SAN FRANCISCO - Indoor malls in San Francisco are shut down on Monday because of a surge in cases and hospitalizations as health officials are expected to announce a new health order that will expand coronavirus testing.
Stonestown Galleria and Westfield San Francisco Center opened just last month after shutting down in March, and now they’re closed once again because the city is on California's coronavirus watch list.
An increase in hospitalizations put the city in this spot, so now San Francisco's residents, workers and visitors have to follow state restrictions which says indoor malls and non-essential offices must shut down or limit indoor operations.
Mall stores with outside entrances and offices doing minimum basic operations can stay open.
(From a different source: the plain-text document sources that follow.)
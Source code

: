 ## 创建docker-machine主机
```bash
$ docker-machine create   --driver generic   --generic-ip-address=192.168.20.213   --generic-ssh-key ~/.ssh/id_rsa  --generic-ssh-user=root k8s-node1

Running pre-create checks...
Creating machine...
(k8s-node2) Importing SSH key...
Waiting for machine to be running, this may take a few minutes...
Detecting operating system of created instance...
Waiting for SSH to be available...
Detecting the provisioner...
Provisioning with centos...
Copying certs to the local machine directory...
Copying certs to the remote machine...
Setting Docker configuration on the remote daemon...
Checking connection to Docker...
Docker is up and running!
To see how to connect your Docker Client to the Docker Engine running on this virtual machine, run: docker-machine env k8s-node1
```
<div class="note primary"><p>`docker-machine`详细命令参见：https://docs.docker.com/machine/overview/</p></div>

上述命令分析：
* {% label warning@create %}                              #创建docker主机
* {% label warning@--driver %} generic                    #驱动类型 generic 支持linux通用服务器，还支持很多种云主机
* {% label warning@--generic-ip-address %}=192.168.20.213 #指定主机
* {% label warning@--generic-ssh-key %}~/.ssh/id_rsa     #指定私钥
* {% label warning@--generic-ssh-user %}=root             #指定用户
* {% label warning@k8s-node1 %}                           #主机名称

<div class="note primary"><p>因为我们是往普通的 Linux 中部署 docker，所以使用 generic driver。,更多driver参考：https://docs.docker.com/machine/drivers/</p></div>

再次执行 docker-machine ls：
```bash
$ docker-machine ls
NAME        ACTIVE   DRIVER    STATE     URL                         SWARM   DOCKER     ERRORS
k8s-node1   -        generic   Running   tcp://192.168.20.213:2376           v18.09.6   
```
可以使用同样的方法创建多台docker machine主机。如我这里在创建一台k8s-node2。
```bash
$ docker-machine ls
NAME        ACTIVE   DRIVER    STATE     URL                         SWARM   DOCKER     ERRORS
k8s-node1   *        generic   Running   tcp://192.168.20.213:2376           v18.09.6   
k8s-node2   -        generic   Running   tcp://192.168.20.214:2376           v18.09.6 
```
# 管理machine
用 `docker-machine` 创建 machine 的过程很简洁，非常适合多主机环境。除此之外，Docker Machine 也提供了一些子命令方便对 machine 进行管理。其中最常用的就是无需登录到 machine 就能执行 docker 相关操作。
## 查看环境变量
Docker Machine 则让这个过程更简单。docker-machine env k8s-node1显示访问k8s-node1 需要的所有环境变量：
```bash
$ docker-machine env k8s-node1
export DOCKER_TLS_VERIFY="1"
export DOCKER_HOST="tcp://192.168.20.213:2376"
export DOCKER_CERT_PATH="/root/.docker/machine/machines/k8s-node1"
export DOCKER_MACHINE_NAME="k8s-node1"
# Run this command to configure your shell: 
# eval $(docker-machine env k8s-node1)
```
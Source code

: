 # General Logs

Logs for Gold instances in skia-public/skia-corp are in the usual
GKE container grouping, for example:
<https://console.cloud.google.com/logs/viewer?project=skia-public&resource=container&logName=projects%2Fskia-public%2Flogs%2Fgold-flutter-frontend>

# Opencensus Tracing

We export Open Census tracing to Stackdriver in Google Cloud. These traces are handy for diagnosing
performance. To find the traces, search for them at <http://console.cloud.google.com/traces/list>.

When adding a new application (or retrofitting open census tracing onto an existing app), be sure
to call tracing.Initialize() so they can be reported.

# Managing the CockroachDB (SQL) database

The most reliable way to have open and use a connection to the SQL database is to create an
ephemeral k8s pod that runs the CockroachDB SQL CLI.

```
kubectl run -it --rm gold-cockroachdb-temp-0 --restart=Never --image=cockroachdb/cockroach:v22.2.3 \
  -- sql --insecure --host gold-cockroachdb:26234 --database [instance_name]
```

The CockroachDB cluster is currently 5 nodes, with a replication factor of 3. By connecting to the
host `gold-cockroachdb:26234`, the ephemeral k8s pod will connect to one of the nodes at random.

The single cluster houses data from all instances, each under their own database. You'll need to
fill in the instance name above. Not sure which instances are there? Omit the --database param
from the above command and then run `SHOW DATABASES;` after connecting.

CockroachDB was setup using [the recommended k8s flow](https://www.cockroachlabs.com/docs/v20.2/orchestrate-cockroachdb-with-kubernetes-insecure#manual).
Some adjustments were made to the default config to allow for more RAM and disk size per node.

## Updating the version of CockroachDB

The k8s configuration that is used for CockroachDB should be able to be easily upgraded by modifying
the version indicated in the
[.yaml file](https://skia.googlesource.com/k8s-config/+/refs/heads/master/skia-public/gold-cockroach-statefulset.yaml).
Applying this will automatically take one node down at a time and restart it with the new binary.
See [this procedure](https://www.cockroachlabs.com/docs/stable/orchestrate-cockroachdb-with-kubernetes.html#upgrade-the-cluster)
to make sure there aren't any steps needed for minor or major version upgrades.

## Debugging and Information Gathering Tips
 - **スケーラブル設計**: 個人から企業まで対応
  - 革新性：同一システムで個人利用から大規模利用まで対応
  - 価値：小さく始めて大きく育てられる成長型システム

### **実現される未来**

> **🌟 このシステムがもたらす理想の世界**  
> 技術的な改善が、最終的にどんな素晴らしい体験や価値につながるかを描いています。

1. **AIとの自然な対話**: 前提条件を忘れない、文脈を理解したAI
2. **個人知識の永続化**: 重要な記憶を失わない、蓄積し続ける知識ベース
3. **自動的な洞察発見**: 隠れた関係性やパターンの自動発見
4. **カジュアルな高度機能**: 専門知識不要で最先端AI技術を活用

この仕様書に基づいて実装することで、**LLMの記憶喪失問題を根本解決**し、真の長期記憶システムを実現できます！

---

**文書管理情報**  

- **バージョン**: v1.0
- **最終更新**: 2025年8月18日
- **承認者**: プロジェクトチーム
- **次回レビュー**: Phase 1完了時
Restaurants can only serve people outdoors and for take out.
Mayor London Breed says to expect these tightened restrictions to be around until the spread of the virus slows down and if it gets worse – they’ll take the shutdowns even further.
The city's health department explained that the virus has a much more difficult time spreading in outdoor environments.
Dr. Catherine James from the San Francisco Department of Public Health said when you're indoors with other people in public, you're more likely to get infected. "So, that is what closing those spaces will help us with," she said.
Opinions on closing the city's mall closures are split. Some were opposed.
"I think it's asinine," said one woman. "I think it's ridiculous. I've listened to several, several medical experts around the country, and they say the way San Francisco is going about it is dead wrong."
Others support the mall closures. "I think it's the right thing to do," said Kevin Campbell from San Francisco. "I mean, unless we all sort of bite the bullet now We're going to be in really really bad shape."
City officials say many new cases of coronavirus can be blamed on family and friends getting together in groups so they ask you limit gatherings and wear a mask.
As for the new health order that’s expected to be issued, officials say the city is meeting testing goals but it’s taking longer for people to get appointments and results.
The health order today will require private health care providers to make same-day testing available for patients who’ve had close contact with coronavirus cases or have symptoms.
"The city of San Francisco, the Department of Public Health is doing 60% of the testing in the city,' said Dr. James. "We are not the primary care providers for 60% of the people in San Francisco. So, the mayor and the health director have asked our private partners to increase their testing."
Private hospitals and clinics will also have to test asymptomatic front line workers.
Last week, San Francisco added a new testing site at the Potrero Hill Health Center.
Mayor Breed has said the city has flattened the curve once, and she's confident city residents can do it again by following the guidelines, including wearing masks and remaining socially distant.